**TASK**
The line containing "Bei dem Eigenwertproblem" marks where to begin. Write out that line and every line after it exactly, through the last line below.

**TASK INPUTS**

************

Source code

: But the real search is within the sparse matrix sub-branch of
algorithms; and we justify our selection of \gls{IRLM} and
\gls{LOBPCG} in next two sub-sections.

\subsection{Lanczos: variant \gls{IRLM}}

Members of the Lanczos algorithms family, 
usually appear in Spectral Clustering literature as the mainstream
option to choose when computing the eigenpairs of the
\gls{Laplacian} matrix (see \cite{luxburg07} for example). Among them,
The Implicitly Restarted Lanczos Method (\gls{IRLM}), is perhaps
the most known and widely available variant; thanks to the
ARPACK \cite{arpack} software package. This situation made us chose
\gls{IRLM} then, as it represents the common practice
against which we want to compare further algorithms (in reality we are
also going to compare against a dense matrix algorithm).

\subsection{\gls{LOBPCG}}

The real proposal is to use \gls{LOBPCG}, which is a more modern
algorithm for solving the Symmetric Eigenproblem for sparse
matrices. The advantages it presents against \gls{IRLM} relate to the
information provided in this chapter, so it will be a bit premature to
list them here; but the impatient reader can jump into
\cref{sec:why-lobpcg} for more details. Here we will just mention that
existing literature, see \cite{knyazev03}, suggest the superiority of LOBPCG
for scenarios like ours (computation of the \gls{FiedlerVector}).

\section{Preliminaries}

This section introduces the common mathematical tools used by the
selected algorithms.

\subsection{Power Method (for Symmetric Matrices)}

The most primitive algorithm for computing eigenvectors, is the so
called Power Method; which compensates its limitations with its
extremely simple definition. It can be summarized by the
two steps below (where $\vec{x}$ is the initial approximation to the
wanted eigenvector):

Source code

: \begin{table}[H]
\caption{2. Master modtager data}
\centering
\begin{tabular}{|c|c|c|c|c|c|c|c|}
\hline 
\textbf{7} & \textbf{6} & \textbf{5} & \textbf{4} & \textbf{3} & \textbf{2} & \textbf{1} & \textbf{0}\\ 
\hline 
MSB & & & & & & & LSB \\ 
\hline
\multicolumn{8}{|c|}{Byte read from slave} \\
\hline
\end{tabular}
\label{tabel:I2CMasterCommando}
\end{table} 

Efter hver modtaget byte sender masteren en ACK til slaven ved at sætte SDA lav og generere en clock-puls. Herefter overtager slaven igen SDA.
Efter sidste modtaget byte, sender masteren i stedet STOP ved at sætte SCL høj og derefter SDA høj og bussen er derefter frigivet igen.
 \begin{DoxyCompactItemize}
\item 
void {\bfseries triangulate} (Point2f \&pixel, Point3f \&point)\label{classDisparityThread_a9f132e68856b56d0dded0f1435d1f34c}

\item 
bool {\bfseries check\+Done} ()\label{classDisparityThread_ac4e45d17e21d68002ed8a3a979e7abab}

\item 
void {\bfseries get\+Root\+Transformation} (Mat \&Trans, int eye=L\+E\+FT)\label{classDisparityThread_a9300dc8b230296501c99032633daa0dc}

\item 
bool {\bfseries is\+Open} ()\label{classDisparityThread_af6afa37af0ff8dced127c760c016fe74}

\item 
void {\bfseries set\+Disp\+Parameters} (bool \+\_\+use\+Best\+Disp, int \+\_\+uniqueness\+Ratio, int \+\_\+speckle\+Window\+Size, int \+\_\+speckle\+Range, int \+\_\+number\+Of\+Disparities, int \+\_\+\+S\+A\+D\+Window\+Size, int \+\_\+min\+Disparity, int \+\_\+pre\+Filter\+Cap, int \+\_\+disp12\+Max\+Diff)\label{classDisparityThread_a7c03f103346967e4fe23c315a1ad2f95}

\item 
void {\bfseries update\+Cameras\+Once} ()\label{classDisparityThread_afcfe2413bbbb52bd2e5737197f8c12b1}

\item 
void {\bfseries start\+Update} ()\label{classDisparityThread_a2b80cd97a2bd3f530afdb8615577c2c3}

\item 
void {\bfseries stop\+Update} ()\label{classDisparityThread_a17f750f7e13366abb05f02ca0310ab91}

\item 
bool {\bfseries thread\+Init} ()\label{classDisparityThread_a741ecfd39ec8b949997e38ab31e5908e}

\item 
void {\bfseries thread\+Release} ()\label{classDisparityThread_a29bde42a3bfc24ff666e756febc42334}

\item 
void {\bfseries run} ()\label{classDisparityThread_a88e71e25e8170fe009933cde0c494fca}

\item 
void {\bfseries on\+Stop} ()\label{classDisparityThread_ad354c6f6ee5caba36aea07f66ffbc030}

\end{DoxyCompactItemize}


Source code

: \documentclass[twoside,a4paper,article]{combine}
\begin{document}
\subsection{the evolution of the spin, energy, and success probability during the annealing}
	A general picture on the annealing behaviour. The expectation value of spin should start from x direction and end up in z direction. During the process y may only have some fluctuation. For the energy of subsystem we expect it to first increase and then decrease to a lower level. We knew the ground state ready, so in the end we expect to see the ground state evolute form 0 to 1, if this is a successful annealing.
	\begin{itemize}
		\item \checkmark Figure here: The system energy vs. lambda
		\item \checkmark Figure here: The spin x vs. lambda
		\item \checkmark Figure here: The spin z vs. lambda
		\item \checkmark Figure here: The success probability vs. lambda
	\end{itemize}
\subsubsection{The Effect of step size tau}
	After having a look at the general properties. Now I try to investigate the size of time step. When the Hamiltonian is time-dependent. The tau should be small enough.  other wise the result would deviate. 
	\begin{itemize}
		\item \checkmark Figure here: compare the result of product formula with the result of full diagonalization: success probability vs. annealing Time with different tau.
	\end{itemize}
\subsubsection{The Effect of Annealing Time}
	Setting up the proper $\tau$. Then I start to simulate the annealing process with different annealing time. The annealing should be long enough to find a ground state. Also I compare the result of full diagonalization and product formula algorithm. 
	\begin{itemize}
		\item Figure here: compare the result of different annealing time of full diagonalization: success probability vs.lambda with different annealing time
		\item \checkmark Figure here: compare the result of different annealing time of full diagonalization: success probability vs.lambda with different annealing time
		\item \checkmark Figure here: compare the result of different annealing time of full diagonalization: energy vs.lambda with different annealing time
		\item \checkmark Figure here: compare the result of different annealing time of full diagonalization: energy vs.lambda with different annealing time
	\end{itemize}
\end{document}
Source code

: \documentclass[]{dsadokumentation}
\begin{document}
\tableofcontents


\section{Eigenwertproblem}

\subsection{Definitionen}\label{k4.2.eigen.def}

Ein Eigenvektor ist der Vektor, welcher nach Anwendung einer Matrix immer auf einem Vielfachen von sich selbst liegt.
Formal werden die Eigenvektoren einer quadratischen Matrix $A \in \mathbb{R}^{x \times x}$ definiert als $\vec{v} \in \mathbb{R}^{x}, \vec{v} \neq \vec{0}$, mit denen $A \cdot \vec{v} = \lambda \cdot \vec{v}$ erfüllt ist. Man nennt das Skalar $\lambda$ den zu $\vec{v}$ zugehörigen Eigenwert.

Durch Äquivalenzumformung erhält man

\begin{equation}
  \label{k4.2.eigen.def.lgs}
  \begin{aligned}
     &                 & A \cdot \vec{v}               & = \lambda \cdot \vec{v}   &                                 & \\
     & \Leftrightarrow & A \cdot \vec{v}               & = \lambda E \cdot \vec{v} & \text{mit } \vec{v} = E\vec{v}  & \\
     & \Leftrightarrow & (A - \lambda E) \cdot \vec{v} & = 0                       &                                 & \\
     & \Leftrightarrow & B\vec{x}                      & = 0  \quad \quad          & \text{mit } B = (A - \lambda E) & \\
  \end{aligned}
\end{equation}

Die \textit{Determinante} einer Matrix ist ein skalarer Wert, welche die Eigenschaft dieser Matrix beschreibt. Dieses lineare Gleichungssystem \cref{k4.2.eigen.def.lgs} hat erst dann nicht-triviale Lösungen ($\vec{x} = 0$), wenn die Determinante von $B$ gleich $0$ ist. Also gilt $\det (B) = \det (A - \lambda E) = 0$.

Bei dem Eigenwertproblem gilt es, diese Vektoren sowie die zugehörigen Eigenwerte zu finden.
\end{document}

************

**EXERCISE SOLUTION**
Bei dem Eigenwertproblem gilt es, diese Vektoren sowie die zugehörigen Eigenwerte zu finden.
\end{document}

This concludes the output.